InfrastructureFines for nuclear operator
Security guards at a Florida nuclear power plant are found asleep on the job; other guards disable their weapons, making it impossible for them to protect the plant in the event of an incident; the NRC imposes fines
Last week
the U.S. Nuclear Regulatory Commission (NRC) fined Florida Power & Light Co $130,000 after security officers at the company’s
Turkey Point nuclear power plant near Miami were found sleeping on the job. The
NRC said its investigators found that on multiple occasions from 2004 through
2006 “security officers at Turkey Point were willfully inattentive to duty
or served as lookouts so other officers could sleep on duty.” An NRC
inspector specifically saw on 6 April 2006 a security officer sleeping on
duty while posted in a vital area of the reactor, the agency said.

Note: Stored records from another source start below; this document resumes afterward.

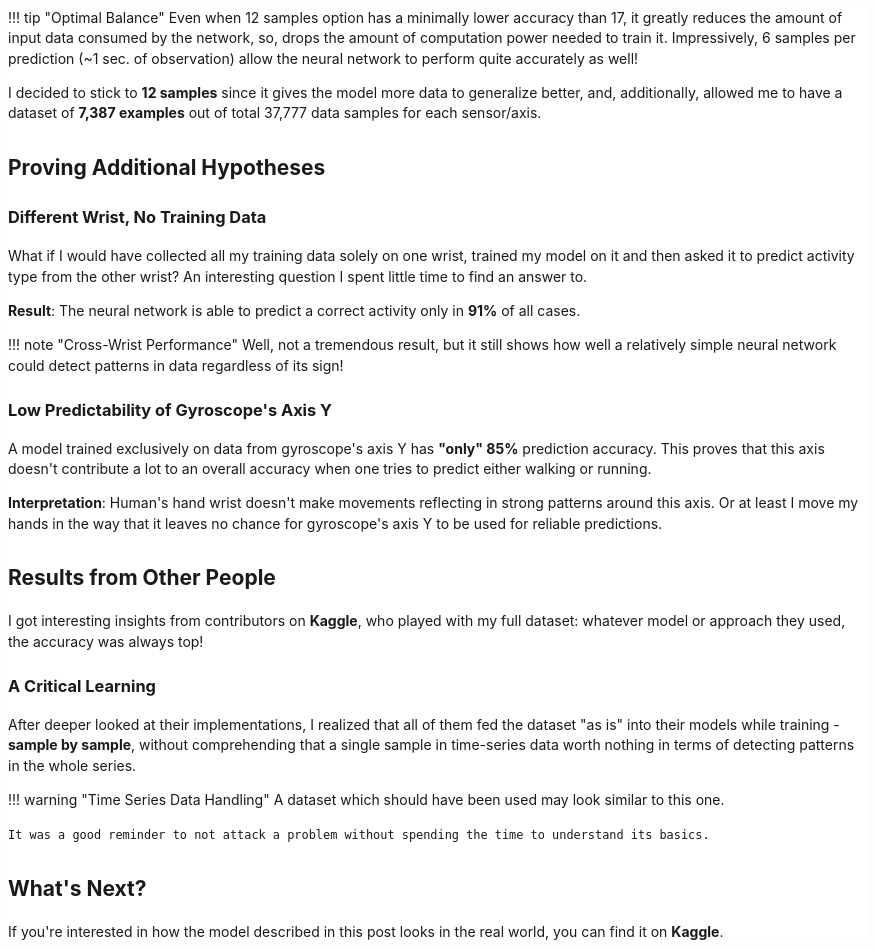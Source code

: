!!! tip "Optimal Balance"
    Even when 12 samples option has a minimally lower accuracy than 17, it greatly reduces the amount of input data consumed by the network, so, drops the amount of computation power needed to train it. Impressively, 6 samples per prediction (~1 sec. of observation) allow the neural network to perform quite accurately as well!

I decided to stick to **12 samples** since it gives the model more data to generalize better, and, additionally, allowed me to have a dataset of **7,387 examples** out of total 37,777 data samples for each sensor/axis.

## Proving Additional Hypotheses

### Different Wrist, No Training Data

What if I would have collected all my training data solely on one wrist, trained my model on it and then asked it to predict activity type from the other wrist? An interesting question I spent little time to find an answer to.

**Result**: The neural network is able to predict a correct activity only in **91%** of all cases. 

!!! note "Cross-Wrist Performance"
    Well, not a tremendous result, but it still shows how well a relatively simple neural network could detect patterns in data regardless of its sign!

### Low Predictability of Gyroscope's Axis Y

A model trained exclusively on data from gyroscope's axis Y has **"only" 85%** prediction accuracy. This proves that this axis doesn't contribute a lot to an overall accuracy when one tries to predict either walking or running.

**Interpretation**: Human's hand wrist doesn't make movements reflecting in strong patterns around this axis. Or at least I move my hands in the way that it leaves no chance for gyroscope's axis Y to be used for reliable predictions.

## Results from Other People

I got interesting insights from contributors on **Kaggle**, who played with my full dataset: whatever model or approach they used, the accuracy was always top!

### A Critical Learning

After deeper looked at their implementations, I realized that all of them fed the dataset "as is" into their models while training - **sample by sample**, without comprehending that a single sample in time-series data worth nothing in terms of detecting patterns in the whole series.

!!! warning "Time Series Data Handling"
    A dataset which should have been used may look similar to this one.
    
    It was a good reminder to not attack a problem without spending the time to understand its basics.

## What's Next?

If you're interested in how the model described in this post looks in the real world, you can find it on **Kaggle**.
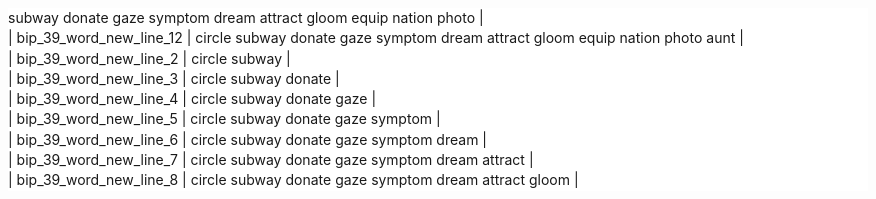 subway
donate
gaze
symptom
dream
attract
gloom
equip
nation
photo |  
| bip_39_word_new_line_12 | circle
subway
donate
gaze
symptom
dream
attract
gloom
equip
nation
photo
aunt |  
| bip_39_word_new_line_2 | circle
subway |  
| bip_39_word_new_line_3 | circle
subway
donate |  
| bip_39_word_new_line_4 | circle
subway
donate
gaze |  
| bip_39_word_new_line_5 | circle
subway
donate
gaze
symptom |  
| bip_39_word_new_line_6 | circle
subway
donate
gaze
symptom
dream |  
| bip_39_word_new_line_7 | circle
subway
donate
gaze
symptom
dream
attract |  
| bip_39_word_new_line_8 | circle
subway
donate
gaze
symptom
dream
attract
gloom |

In a letter
to the company this week, the NRC said it “considers this matter to be a
significant security concern” and sleeping security personnel “cannot
be tolerated.” The company has thirty days to pay the fine or file a
protest.
Dick Winn, FPL’s nuclear spokesman, said the six
security officers accused of sleeping are no longer at the plant and their
actions do not reflect the professionalism of the other workers. Winn said the
company has improved the screening and testing of its security force. “We
take this seriously,” he said. In January, the agency also fined FPL
$208,000 for other security violations at the Turkey Point facility. Those
violations related to two events in 2004 and 2005, when security personnel
disabled weapons by removing or breaking firing pins, which the NRC said would
not have allowed the workers to protect the plant. The Turkey Point power plant
is located on Biscayne
Bay
near Homestead, about 30 miles southwest of Miami.